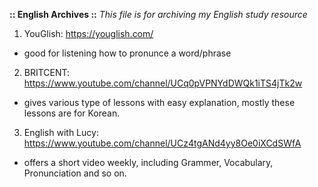 **:: English Archives ::**
*This file is for archiving my English study resource*

1. YouGlish: https://youglish.com/
- good for listening how to pronunce a word/phrase

2. BRITCENT: https://www.youtube.com/channel/UCq0pVPNYdDWQk1iTS4jTk2w
- gives various type of lessons with easy explanation, mostly these lessons are for Korean.

3. English with Lucy: https://www.youtube.com/channel/UCz4tgANd4yy8Oe0iXCdSWfA
- offers a short video weekly, including Grammer, Vocabulary, Pronunciation and so on.
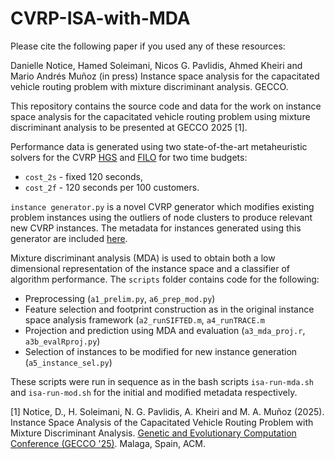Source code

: # CVRP-ISA-with-MDA

Please cite the following paper if you used any of these resources: 

Danielle Notice, Hamed Soleimani, Nicos G. Pavlidis, Ahmed Kheiri and Mario Andrés Muñoz (in press) Instance space analysis for the capacitated vehicle routing problem with mixture discriminant analysis. GECCO.


This repository contains the source code and data for the work on instance space analysis for the capacitated vehicle routing problem using mixture discriminant analysis to be presented at GECCO 2025 [1].

Performance data is generated using two state-of-the-art metaheuristic solvers for the CVRP [HGS](https://github.com/vidalt/HGS-CVRP) and [FILO](https://github.com/acco93/filo) for two time budgets:
- `cost_2s` - fixed 120 seconds,
- `cost_2f` - 120 seconds per 100 customers.

`instance generator.py` is a novel CVRP generator which modifies existing problem instances using the outliers of node clusters to produce relevant new CVRP instances. The metadata for instances generated using this generator are included [here](https://github.com/danotice/CVRP-ISA-with-MDA/tree/main/metadata/modded).

Mixture discriminant analysis (MDA) is used to obtain both a low dimensional representation of the instance space and a classifier of algorithm performance. The `scripts` folder contains code for the following:
- Preprocessing (`a1_prelim.py`, `a6_prep_mod.py`)
- Feature selection and footprint construction as in the original instance space analysis framework (`a2_runSIFTED.m`, `a4_runTRACE.m`
- Projection and prediction using MDA and evaluation (`a3_mda_proj.r`, `a3b_evalRproj.py`)
- Selection of instances to be modified for new instance generation (`a5_instance_sel.py`)

These scripts were run in sequence as in the bash scripts `isa-run-mda.sh` and `isa-run-mod.sh` for the initial and modified metadata respectively.

[1] Notice, D., H. Soleimani, N. G. Pavlidis, A. Kheiri and M. A. Muñoz (2025). Instance Space Analysis of the Capacitated Vehicle Routing Problem with Mixture Discriminant Analysis. <ins>Genetic and Evolutionary Computation Conference (GECCO '25)</ins>. Malaga, Spain, ACM.
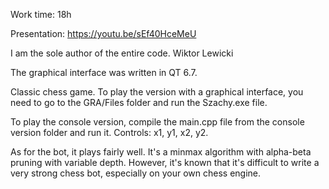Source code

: Work time: 18h

Presentation: https://youtu.be/sEf40HceMeU

I am the sole author of the entire code. Wiktor Lewicki

The graphical interface was written in QT 6.7.

Classic chess game. To play the version with a graphical interface, you need to go to the GRA/Files folder and run the Szachy.exe file.

To play the console version, compile the main.cpp file from the console version folder and run it. Controls: x1, y1, x2, y2.

As for the bot, it plays fairly well. It's a minmax algorithm with alpha-beta pruning with variable depth. However, it's known that it's difficult to write a very strong chess bot, especially on your own chess engine.
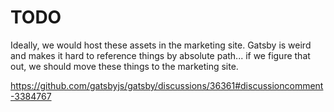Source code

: # TODO

Ideally, we would host these assets in the marketing site. Gatsby is weird and makes it hard to reference things by absolute path... if we figure that out, we should move these things to the marketing site.

https://github.com/gatsbyjs/gatsby/discussions/36361#discussioncomment-3384767
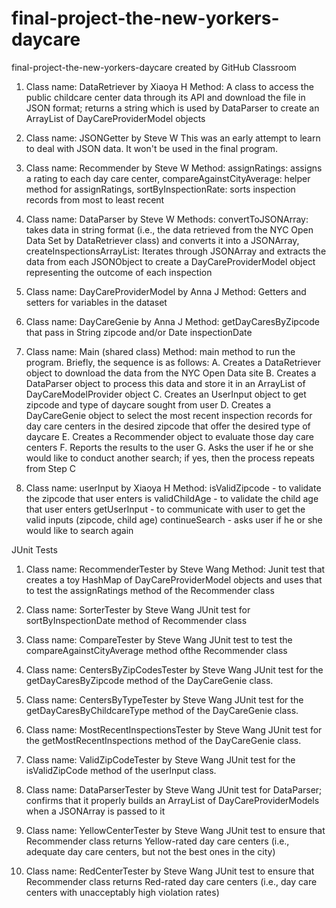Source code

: # final-project-the-new-yorkers-daycare
final-project-the-new-yorkers-daycare created by GitHub Classroom

1. Class name: DataRetriever by Xiaoya H
Method: A class to access the public childcare center data through its API and download the file in JSON format; returns a string which is used by DataParser to create an ArrayList of DayCareProviderModel objects

2. Class name: JSONGetter by Steve W
This was an early attempt to learn to deal with JSON data. It won't be used in the final program.

3. Class name: Recommender by Steve W
Method: assignRatings: assigns a rating to each day care center, compareAgainstCityAverage: helper method for assignRatings, sortByInspectionRate: sorts inspection records from most to least recent

4. Class name: DataParser by Steve W
Methods: convertToJSONArray: takes data in string format (i.e., the data retrieved from the NYC Open Data Set by DataRetriever class) and converts it into a JSONArray, createInspectionsArrayList: Iterates through JSONArray and extracts the data from each JSONObject to create a DayCareProviderModel object representing the outcome of each inspection

5. Class name: DayCareProviderModel by Anna J
Method: Getters and setters for variables in the dataset

6. Class name: DayCareGenie by Anna J
Method: getDayCaresByZipcode that pass in String zipcode and/or Date inspectionDate

7. Class name: Main (shared class)
Method: main method to run the program. Briefly, the sequence is as follows:
A. Creates a DataRetriever object to download the data from the NYC Open Data site
B. Creates a DataParser object to process this data and store it in an ArrayList of DayCareModelProvider object
C. Creates an UserInput object to get zipcode and type of daycare sought from user
D. Creates a DayCareGenie object to select the most recent inspection records for day care centers in the desired zipcode that offer the desired type of daycare
E. Creates a Recommender object to evaluate those day care centers
F. Reports the results to the user
G. Asks the user if he or she would like to conduct another search; if yes, then the process repeats from Step C

8. Class name: userInput by Xiaoya H
Method: isValidZipcode - to validate the zipcode that user enters
is validChildAge - to validate the child age that user enters
getUserInput - to communicate with user to get the valid inputs (zipcode, child age)
continueSearch - asks user if he or she would like to search again

JUnit Tests
1. Class name: RecommenderTester by Steve Wang
Method: Junit test that creates a toy HashMap of DayCareProviderModel objects and uses that to test the assignRatings method of the Recommender class

2. Class name: SorterTester by Steve Wang
JUnit test for sortByInspectionDate method of Recommender class

3. Class name: CompareTester by Steve Wang
JUnit test to test the compareAgainstCityAverage method ofthe Recommender class

4. Class name: CentersByZipCodesTester by Steve Wang
JUnit test for the getDayCaresByZipcode method of the DayCareGenie class.

5. Class name: CentersByTypeTester by Steve Wang
JUnit test for the getDayCaresByChildcareType method of the DayCareGenie class.

6. Class name: MostRecentInspectionsTester by Steve Wang
JUnit test for the getMostRecentInspections method of the DayCareGenie class.

7. Class name: ValidZipCodeTester by Steve Wang
JUnit test for the isValidZipCode method of the userInput class.

8. Class name: DataParserTester by Steve Wang
JUnit test for DataParser; confirms that it properly builds an ArrayList of DayCareProviderModels when a JSONArray 
is passed to it

9. Class name: YellowCenterTester by Steve Wang
JUnit test to ensure that Recommender class returns Yellow-rated day care centers (i.e., adequate day care centers, but not 
the best ones in the city)

10. Class name: RedCenterTester by Steve Wang
JUnit test to ensure that Recommender class returns Red-rated day care centers (i.e., day care centers with unacceptably high violation rates)
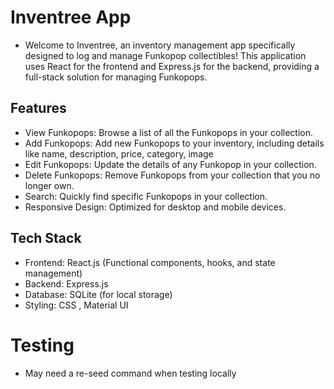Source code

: # Inventree App

- Welcome to Inventree, an inventory management app specifically designed to log and manage Funkopop collectibles! This application uses React for the frontend and Express.js for the backend, providing a full-stack solution for managing Funkopops.

## Features

- View Funkopops: Browse a list of all the Funkopops in your collection.
- Add Funkopops: Add new Funkopops to your inventory, including details like name, description, price, category, image
- Edit Funkopops: Update the details of any Funkopop in your collection.
- Delete Funkopops: Remove Funkopops from your collection that you no longer own.
- Search: Quickly find specific Funkopops in your collection.
- Responsive Design: Optimized for desktop and mobile devices.

## Tech Stack

- Frontend: React.js (Functional components, hooks, and state management)
- Backend: Express.js
- Database: SQLite (for local storage)
- Styling: CSS , Material UI

# Testing
- May need a re-seed command when testing locally
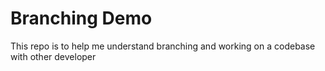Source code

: # Branching Demo
This repo is to help me understand branching and working on a codebase with other
developer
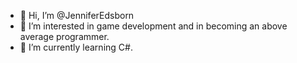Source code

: - 👋 Hi, I’m @JenniferEdsborn
- 👀 I’m interested in game development and in becoming an above average programmer.
- 🌱 I’m currently learning C#.

<!---
JenniferEdsborn/JenniferEdsborn is a ✨ special ✨ repository because its `README.md` (this file) appears on your GitHub profile.
You can click the Preview link to take a look at your changes.
--->
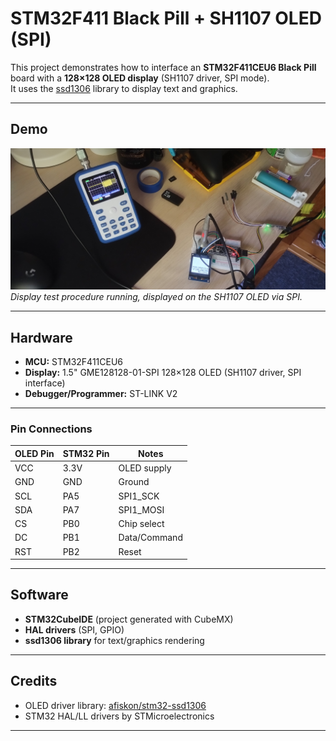 # STM32F411 Black Pill + SH1107 OLED (SPI)

This project demonstrates how to interface an **STM32F411CEU6 Black Pill** board with a **128×128 OLED display** (SH1107 driver, SPI mode).  
It uses the [ssd1306](https://github.com/afiskon/stm32-ssd1306) library to display text and graphics.

---

## Demo

![Test procedure running on OLED](images/test_stm32.jpg)  
*Display test procedure running, displayed on the SH1107 OLED via SPI.*

---

## Hardware

- **MCU:** STM32F411CEU6
- **Display:** 1.5" GME128128-01-SPI 128×128 OLED (SH1107 driver, SPI interface)  
- **Debugger/Programmer:** ST-LINK V2

---

### Pin Connections

| OLED Pin | STM32 Pin | Notes |
|----------|-----------|-------|
| VCC      | 3.3V      | OLED supply
| GND      | GND       | Ground
| SCL      | PA5       | SPI1_SCK
| SDA      | PA7       | SPI1_MOSI
| CS       | PB0       | Chip select
| DC       | PB1       | Data/Command
| RST      | PB2       | Reset

---

## Software

- **STM32CubeIDE** (project generated with CubeMX)  
- **HAL drivers** (SPI, GPIO)  
- **ssd1306 library** for text/graphics rendering  

---

## Credits

- OLED driver library: [afiskon/stm32-ssd1306](https://github.com/afiskon/stm32-ssd1306)  
- STM32 HAL/LL drivers by STMicroelectronics  

---
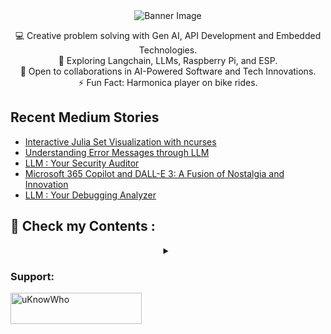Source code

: <div align="center">
  <img src="https://github.com/mdabir1203/mdabir1203/assets/66947064/dc33981c-00bf-42e4-a644-06d63ecc16d7" alt="Banner Image" />
  
</div>


<p style="text-align: center;">

<div align="center">
💻 Creative problem solving with Gen AI, API Development and Embedded Technologies.<br>
🌱 Exploring Langchain, LLMs, Raspberry Pi, and ESP.<br>
🚀 Open to collaborations in AI-Powered Software and Tech Innovations.<br>
⚡ Fun Fact: Harmonica player on bike rides. 
</p>
</div>



## Recent Medium Stories

<!-- BLOG-POST-LIST:START -->
- [Interactive Julia Set Visualization with ncurses](https://medium.com/@md.abir1203/interactive-julia-set-visualization-with-ncurses-37dbafbb22e5?source=rss-b62bf3bb75c7------2)
- [Understanding Error Messages through LLM](https://medium.com/@md.abir1203/understanding-error-messages-through-llm-1fbe1c0f4d92?source=rss-b62bf3bb75c7------2)
- [LLM : Your Security Auditor](https://medium.com/@md.abir1203/llm-your-security-auditor-1771bb4382fa?source=rss-b62bf3bb75c7------2)
- [Microsoft 365 Copilot and DALL-E 3: A Fusion of Nostalgia and Innovation](https://medium.com/@md.abir1203/combining-nostalgia-and-technology-with-dall-e-3-e49a074e1c0d?source=rss-b62bf3bb75c7------2)
- [LLM :  Your Debugging Analyzer](https://medium.com/@md.abir1203/llm-your-debugging-analyzer-80e9901f1361?source=rss-b62bf3bb75c7------2)
<!-- BLOG-POST-LIST:END -->


## 👀 Check my Contents :


<div align="center">
<details>
 <summary></summary>
    <video src="https://github.com/mdabir1203/mdabir1203/assets/66947064/0d8e4dda-c4e2-48d7-b74f-ffedb2a30377" controls alt="Are you CringeWorthy?">
    </video>
    <figcaption>4r3 y0u Cr1n63W0r7hy?</figcaption>
  <a href="https://abir4.gumroad.com/l/dbnrjo" target="_blank">
  <img src="https://buymyproduct.png" alt="Buy Here">
</a>
</details>
</div>




**<h3 align="left">Support:</h3>**
<p><a href="https://www.buymeacoffee.com/uKnowWho"> <img align="left" src="https://cdn.buymeacoffee.com/buttons/v2/default-yellow.png" height="50" width="210" alt="uKnowWho" /></a></p><br><br>



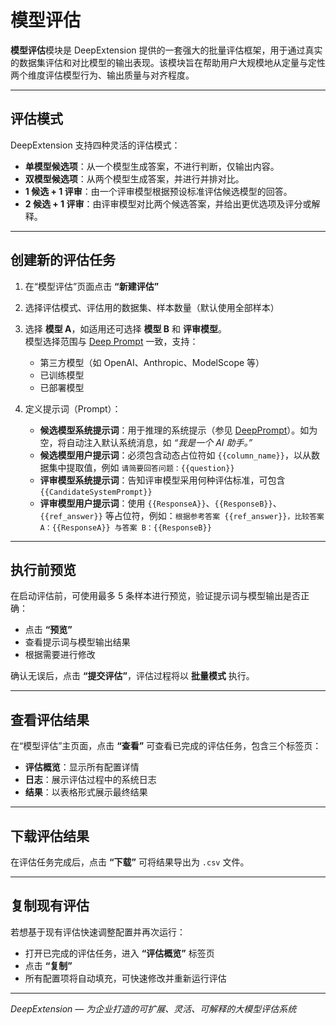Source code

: 
# 模型评估

**模型评估**模块是 DeepExtension 提供的一套强大的批量评估框架，用于通过真实的数据集评估和对比模型的输出表现。该模块旨在帮助用户大规模地从定量与定性两个维度评估模型行为、输出质量与对齐程度。

---

## 评估模式

DeepExtension 支持四种灵活的评估模式：

- **单模型候选项**：从一个模型生成答案，不进行判断，仅输出内容。
- **双模型候选项**：从两个模型生成答案，并进行并排对比。
- **1 候选 + 1 评审**：由一个评审模型根据预设标准评估候选模型的回答。
- **2 候选 + 1 评审**：由评审模型对比两个候选答案，并给出更优选项及评分或解释。

---

## 创建新的评估任务

1. 在“模型评估”页面点击 **“新建评估”**
2. 选择评估模式、评估用的数据集、样本数量（默认使用全部样本）
3. 选择 **模型 A**，如适用还可选择 **模型 B** 和 **评审模型**。  
   模型选择范围与 [Deep Prompt](deep-prompt.zh.md) 一致，支持：

    - 第三方模型（如 OpenAI、Anthropic、ModelScope 等）
    - 已训练模型
    - 已部署模型

4. 定义提示词（Prompt）：

    - **候选模型系统提示词**：用于推理的系统提示（参见 [DeepPrompt](deep-prompt.zh.md)）。如为空，将自动注入默认系统消息，如 *“我是一个 AI 助手。”*
    - **候选模型用户提示词**：必须包含动态占位符如 `{{column_name}}`，以从数据集中提取值，例如 `请简要回答问题：{{question}}`
    - **评审模型系统提示词**：告知评审模型采用何种评估标准，可包含 `{{CandidateSystemPrompt}}`
    - **评审模型用户提示词**：使用 `{{ResponseA}}`、`{{ResponseB}}`、`{{ref_answer}}` 等占位符，例如：`根据参考答案 {{ref_answer}}，比较答案 A：{{ResponseA}} 与答案 B：{{ResponseB}}`

---

## 执行前预览

在启动评估前，可使用最多 5 条样本进行预览，验证提示词与模型输出是否正确：

- 点击 **“预览”**
- 查看提示词与模型输出结果
- 根据需要进行修改

确认无误后，点击 **“提交评估”**，评估过程将以 **批量模式** 执行。

---

## 查看评估结果

在“模型评估”主页面，点击 **“查看”** 可查看已完成的评估任务，包含三个标签页：

  - **评估概览**：显示所有配置详情
  - **日志**：展示评估过程中的系统日志
  - **结果**：以表格形式展示最终结果

---

## 下载评估结果

在评估任务完成后，点击 **“下载”** 可将结果导出为 `.csv` 文件。

---

## 复制现有评估

若想基于现有评估快速调整配置并再次运行：

- 打开已完成的评估任务，进入 **“评估概览”** 标签页
- 点击 **“复制”**
- 所有配置项将自动填充，可快速修改并重新运行评估

---

*DeepExtension — 为企业打造的可扩展、灵活、可解释的大模型评估系统*
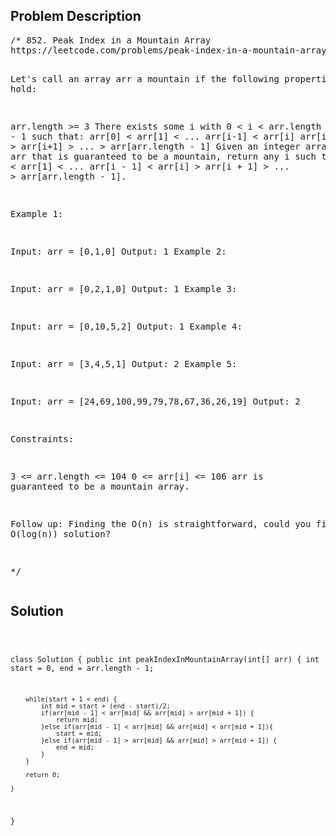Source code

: <!--
<style>
  body { font-family: Arial, sans-serif; }
  .container { max-width: 500px; margin: auto; padding: 20px; }
  .comment-block { background-color: #f9f9f9; padding: 10px; border-left: 5px solid #ccc; }
  .code-block { background-color: #f4f4f4; padding: 10px; border: 1px solid #ddd; }
</style>
-->

<div class='container'>
<h2>Problem Description</h2>
<div class='comment-block'>
<pre>
/* 852. Peak Index in a Mountain Array
https://leetcode.com/problems/peak-index-in-a-mountain-array/

Let's call an array arr a mountain if the following properties hold:

arr.length >= 3
There exists some i with 0 < i < arr.length - 1 such that:
arr[0] < arr[1] < ... arr[i-1] < arr[i]
arr[i] > arr[i+1] > ... > arr[arr.length - 1]
Given an integer array arr that is guaranteed to be a mountain, return any i such that arr[0] < arr[1] < ... arr[i - 1] < arr[i] > arr[i + 1] > ... > arr[arr.length - 1].

 

Example 1:

Input: arr = [0,1,0]
Output: 1
Example 2:

Input: arr = [0,2,1,0]
Output: 1
Example 3:

Input: arr = [0,10,5,2]
Output: 1
Example 4:

Input: arr = [3,4,5,1]
Output: 2
Example 5:

Input: arr = [24,69,100,99,79,78,67,36,26,19]
Output: 2
 

Constraints:

3 <= arr.length <= 104
0 <= arr[i] <= 106
arr is guaranteed to be a mountain array.
 

Follow up: Finding the O(n) is straightforward, could you find an O(log(n)) solution?

*/
</pre>
</div>

<h2>Solution</h2>
<div class='code-block'>
<pre><code class='language-java'>

class Solution {
    public int peakIndexInMountainArray(int[] arr) {
        int start = 0, end = arr.length - 1;
        
        while(start + 1 < end) {
            int mid = start + (end - start)/2;
            if(arr[mid - 1] < arr[mid] && arr[mid] > arr[mid + 1]) {
                return mid;
            }else if(arr[mid - 1] < arr[mid] && arr[mid] < arr[mid + 1]){
                start = mid;
            }else if(arr[mid - 1] > arr[mid] && arr[mid] > arr[mid + 1]) {
                end = mid;
            }
        }
        
        return 0;
        
    }
}</code></pre>
</div>
</div>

◆ **WORK TASK**
Each line above that holds the string "contains" should be copied and shown.

◆ **ANSWER FOR THIS EXERCISE**
This repository contains the source code and data for the work on instance space analysis for the capacitated vehicle routing problem using mixture discriminant analysis to be presented at GECCO 2025 [1].
Mixture discriminant analysis (MDA) is used to obtain both a low dimensional representation of the instance space and a classifier of algorithm performance. The `scripts` folder contains code for the following:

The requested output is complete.